The dollar rose against a basket of currencies, while prices for U.S. government bonds fell. U.S. stocks ended higher.
Even though substantial labor market slack has been reduced, millions of Americans remain unemployed, a source of frustration that could weigh on the minds of some voters in the November presidential election.
Republican presidential nominee Donald Trump’s campaign team said the jobs numbers were a sign of a disappointing economic performance tied to what a senior campaign adviser called “Clinton globalist policies.”
But the Democratic National Committee said the employment report was further proof of the sound economic policies of the Obama administration. The DNC said its presidential candidate, Hillary Clinton, was ready to build on that momentum and create an economy that “works for everyone, not just those at the top.”
The step-down in employment growth comes after the economy created a total of 546,000 jobs in June and July.
With the labor market near full employment and the economy’s recovery from the 2007-09 Great Recession showing signs of aging, a slowdown in job growth is normal. According to Yellen, the economy needs to create just under 100,000 jobs a month to keep up with population growth.
The smaller-than-expected rise in payrolls also likely reflects difficulties adjusting the data for seasonal fluctuations related to school calendars. Over the last several years, the government’s initial August payrolls estimates have been weak only to be subsequently revised higher.
“As the August numbers have tended to come in on the softer side in the past, we think that this mostly reflects seasonal adjustment problems rather than underlying weakness,” said Harm Bandholz, chief economist at UniCredit Research in New York.

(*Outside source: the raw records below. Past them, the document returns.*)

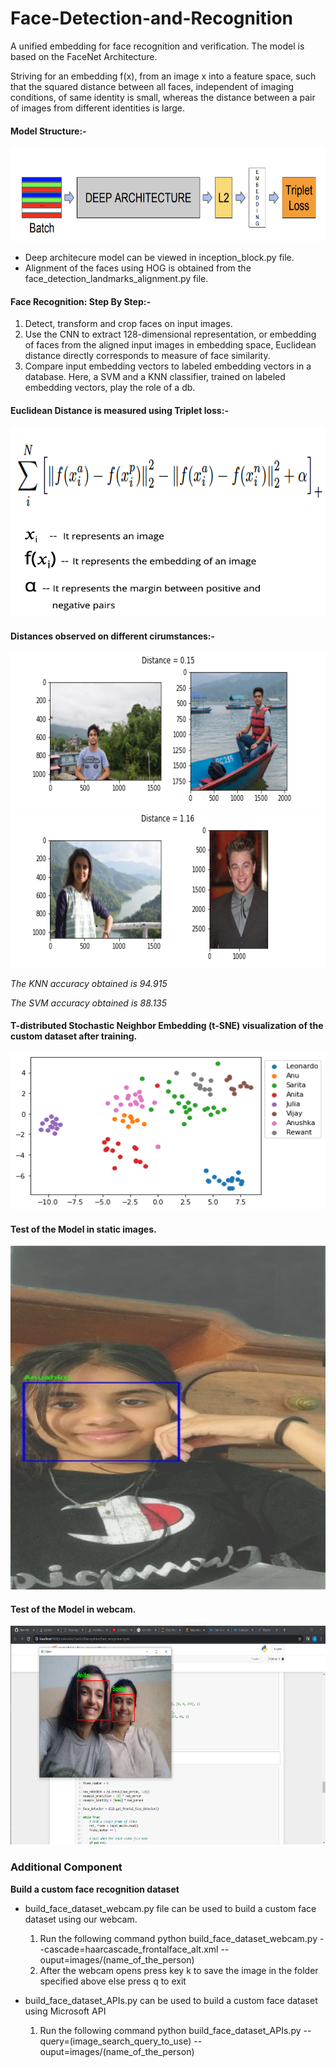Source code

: # Face-Detection-and-Recognition
A unified embedding for face recognition and verification.
The model is based on the FaceNet Architecture.

Striving for an embedding f(x), from an image x into a feature space, such that the squared distance between all faces, independent of imaging conditions,
of same identity is small, whereas the distance between a pair of images from different identities is large.

#### Model Structure:-
<p align="center">
  <img src="Face%20Recognition/README_content/faceNet.png?raw=true" height="150" width=660" title="Model Architecture">
</p>

* Deep architecure model can be viewed in inception_block.py file.
* Alignment of the faces using HOG is obtained from the face_detection_landmarks_alignment.py file.

#### Face Recognition: Step By Step:-
1. Detect, transform and crop faces on input images.
2. Use the CNN to extract 128-dimensional representation, or embedding of faces from the aligned input images in embedding space, Euclidean distance directly corresponds to measure
of face similarity.
3. Compare input embedding vectors to labeled embedding vectors in a database. Here, a SVM and a KNN classifier, trained on labeled embedding vectors, play the role of a db.

#### Euclidean Distance is measured using Triplet loss:-
<p align="center">
  <img src="Face%20Recognition/README_content/tripletloss.png?raw=true" height="150" width=660" title="Triplet Loss">
  <img src="Face%20Recognition/README_content/triplet%20loss%20terms.png?raw=true" height="150" width=660" title="Triplet Loss">
 </p>
 
 #### Distances observed on different cirumstances:-
 <p align="center">
  <img src="Face%20Recognition/README_content/SamePeopleDistance.png?raw=true" height="250" width=660" title="Triplet Loss">
  <img src="Face%20Recognition/README_content/DifferentPeopleDistance.png?raw=true" height="250" width=660" title="Triplet Loss">
 </p>
 
*The KNN accuracy obtained is 94.915*

*The SVM accuracy obtained is 88.135*

#### T-distributed Stochastic Neighbor Embedding (t-SNE) visualization of the custom dataset after training.
<p align="center">
  <img src="Face%20Recognition/README_content/TSNE.png?raw=true" height="250" width=560" title="t-SNE">
</p>

#### Test of the Model in static images.
<p align="center">
  <img src="Face%20Recognition/README_content/FaceRecognitionInImage.jpg?raw=true" height="550" width=560" title="TestImage">
</p>

#### Test of the Model in webcam.
<p align="center">
  <img src="Face%20Recognition/README_content/webcam_check.png?raw=true" height="350" width=660" title="Test Image">
</p>

### Additional Component
**Build a custom face recognition dataset**

* build_face_dataset_webcam.py file can be used to build a custom face dataset using our webcam.
  1. Run the following command python build_face_dataset_webcam.py --cascade=haarcascade_frontalface_alt.xml --ouput=images/(name_of_the_person)
  2. After the webcam opens press key k to save the image in the folder specified above else press q to exit

* build_face_dataset_APIs.py can be used to build a custom face dataset using Microsoft API
  1. Run the following command python build_face_dataset_APIs.py --query=(image_search_query_to_use) --ouput=images/(name_of_the_person)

The timing of the next rate hike could also be determined by wage growth. Average hourly earnings increased three cents or 0.1 percent in August after a solid 0.3 percent rise in July.
The moderation in gains, which reflects a calendar quirk, pulled down the year-on-year gain to 2.4 percent from an upwardly revised 2.7 percent in July, which was the largest rise in seven years.
Americans worked fewer hours last month, with the average workweek dipping 0.1 hour to 34.3 hours. Other details of the report showed the labor force participation rate, or the share of working-age Americans who are employed or at least looking for a job, unchanged at 62.8 percent last month.
The participation rate remains near multidecade lows, in part reflecting demographic changes, partially explaining why wage growth has been sluggish.
Still, the payrolls gain added to July consumer spending, residential construction and durable goods orders in suggesting a pickup in economic growth after output rose 1.0 percent in the first half of the year.
A second report from the Commerce Department on Friday showed the trade deficit fell 11.6 percent to $39.5 billion in July as soybean sales buoyed exports to a 10-month high, in another boost to the growth outlook for the third quarter.
The Atlanta Fed is forecasting gross domestic product rising at a 3.5 percent annual rate in the third quarter.
Last month, manufacturing sector employment fell 14,000 after rising for two straight months. Construction payrolls slipped 6,000, while mining shed a further 4,000 jobs in August.
Professional and business services added 22,000 jobs last month after creating 80,000 positions in July. Retail sector employment increased by 15,100 jobs and payrolls in the leisure and hospitality sector rose 29,000.
Temporary-help jobs, a harbinger of future hiring, fell 3,100. Government payrolls rose 25,000 in August, extending the streak of job gains in the public sector to four months.